Einkommensermittlung bei Selbstständigen in der Trennung

Wenn Selbstständigkeit auf Trennung trifft: Eine finanzielle Herausforderung

 

Eine Trennung oder Scheidung ist emotional belastend. Besonders komplex wird es, wenn einer oder beide Partner selbstständig erwerbstätig sind. Die Unterhaltsberechnung bei Selbstständigen stellt besondere Herausforderungen dar: Im Gegensatz zu Angestellten, deren Einkommen oft klar definiert ist, schwankt der Verdienst von Selbstständigen häufig. Für die Berechnung von Kindesunterhalt und Ehegattenunterhalt ist eine verlässliche Einkommensermittlung jedoch entscheidend. In diesem Artikel erklären wir, wie Schweizer Gerichte dabei vorgehen und was Sie als Selbstständiger oder Partner eines Selbstständigen beachten sollten.

 

Warum ist die Einkommensermittlung bei Selbstständigen so knifflig?

 

Das Einkommen eines Selbstständigen ist selten konstant. Es hängt von Auftragslage, Konjunktur und persönlichen Investitionen ab. Gewinne können reinvestiert oder als private Entnahmen deklariert werden. Auch steuerliche Optimierungen können das deklarierte Einkommen beeinflussen.

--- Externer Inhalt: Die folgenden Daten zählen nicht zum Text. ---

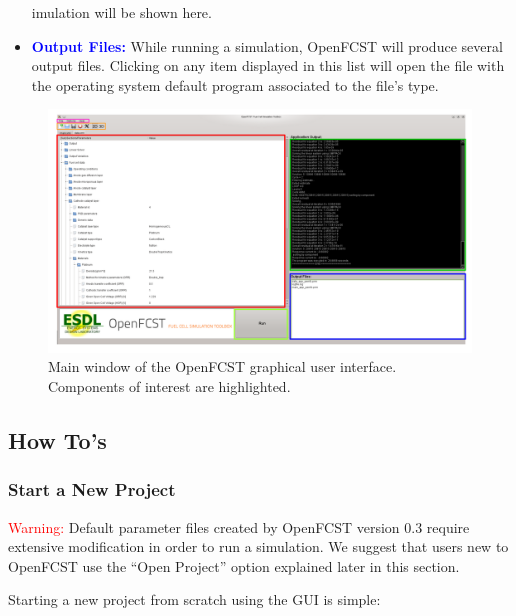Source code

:\begin{itemize}
imulation will be shown here.
 \item \textbf{\textcolor{blue}{Output Files:}} While running a simulation, OpenFCST will produce several output files. Clicking on any item displayed in this list will open the file with the operating system default program associated to the file's type. 
\end{itemize}

\begin{figure}[tbp]
\begin{center} 
\includegraphics[width=\textwidth]{./figures/gui3.png}
\caption{Main window of the OpenFCST graphical user interface. Components of interest are highlighted.}
\label{fig:GUI_overview}
\end{center}
\end{figure}

\subsection{How To's}
\subsubsection{Start a New Project} \label{sec:start_new_project_gui}
\textcolor{red}{Warning:} Default parameter files created by OpenFCST version 0.3 require extensive modification in order to run a simulation. We suggest that users new to OpenFCST use the ``Open Project'' option explained later in this section.

Starting a new project from scratch using the GUI is simple:

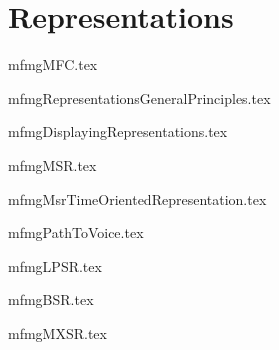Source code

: 



\part{Representations}

{mfmgMFC.tex}

{mfmgRepresentationsGeneralPrinciples.tex}

{mfmgDisplayingRepresentations.tex}

{mfmgMSR.tex}

{mfmgMsrTimeOrientedRepresentation.tex}

{mfmgPathToVoice.tex}

{mfmgLPSR.tex}

{mfmgBSR.tex}

{mfmgMXSR.tex}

Für das Gericht ist es daher eine Herausforderung, ein realistisches und nachhaltiges Einkommen zu ermitteln, das als Basis für Unterhaltszahlungen dient.

 

So ermittelt das Gericht das Einkommen

 

Schweizer Gerichte ziehen zur Ermittlung des Einkommens von Selbstständigen verschiedene Quellen und Methoden heran:

  • Steuererklärungen: Die Steuererklärungen der letzten Jahre (oft drei bis fünf Jahre) sind ein wichtiger Anhaltspunkt. Sie zeigen die Entwicklung des Gewinns und geben Aufschluss über Abzüge.
  • Geschäftsbücher: Bilanzen, Erfolgsrechnungen und detaillierte Aufstellungen der Einnahmen und Ausgaben des Unternehmens sind unerlässlich. Das Gericht prüft, ob alle geschäftlichen Ausgaben auch wirklich betriebsnotwendig waren oder private Anteile enthalten.
  • Privatentnahmen und -einzahlungen: Diese Konten geben Aufschluss darüber, wie viel Geld tatsächlich für private Zwecke entnommen oder ins Geschäft eingelegt wurde.
  • Hypothetisches Einkommen: Falls ein Selbstständiger seine Erwerbsfähigkeit nicht voll ausschöpft oder Ausgaben tätigt, die nicht zwingend sind, kann das Gericht ein hypothetisches Einkommen anrechnen. Dies basiert auf dem, was bei zumutbarer Anstrengung erwirtschaftet werden könnte.
  • Branchendurchschnitte und Erfahrungswerte: In manchen Fällen können auch branchenübliche Einkommen oder die Erfahrungen des Gerichts mit ähnlichen Fällen herangezogen werden.
  • Sachverständigengutachten: Bei sehr komplexen Fällen kann das Gericht einen unabhängigen Sachverständigen beauftragen, um das Einkommen fundiert zu ermitteln.

 

Wichtige Punkte, die Sie beachten sollten:

 

  • Transparenz ist der Schlüssel: Legen Sie alle relevanten Finanzunterlagen offen und seien Sie proaktiv bei der Bereitstellung von Informationen. Verheimlichung oder Verschleierung kann sich negativ auswirken.
  • Private und geschäftliche Finanzen trennen: Eine saubere Trennung von privaten und geschäftlichen Ausgaben ist während der Ehe und besonders bei einer Trennung von Vorteil.
  • Vorsorge beachten: Beiträge zur Altersvorsorge (AHV, Pensionskasse, 3. Säule) sind wichtige Abzüge, die das Nettoeinkommen beeinflussen.
  • Anpassungen bei Veränderungen: Ändert sich die Geschäftslage nach der Gerichtsentscheidung wesentlich, können Unterhaltsbeiträge angepasst werden.

 

Fazit

 

Die Ermittlung des Einkommens bei selbstständigen Personen im Rahmen einer Trennung oder Scheidung ist eine komplexe Angelegenheit, die eine genaue Analyse der finanziellen Verhältnisse erfordert. Es ist ratsam, frühzeitig professionelle Unterstützung durch einen Anwalt oder eine Anwältin in Anspruch zu nehmen, um eine faire und realistische Basis für Unterhaltszahlungen zu schaffen und langwierige Auseinandersetzungen zu vermeiden.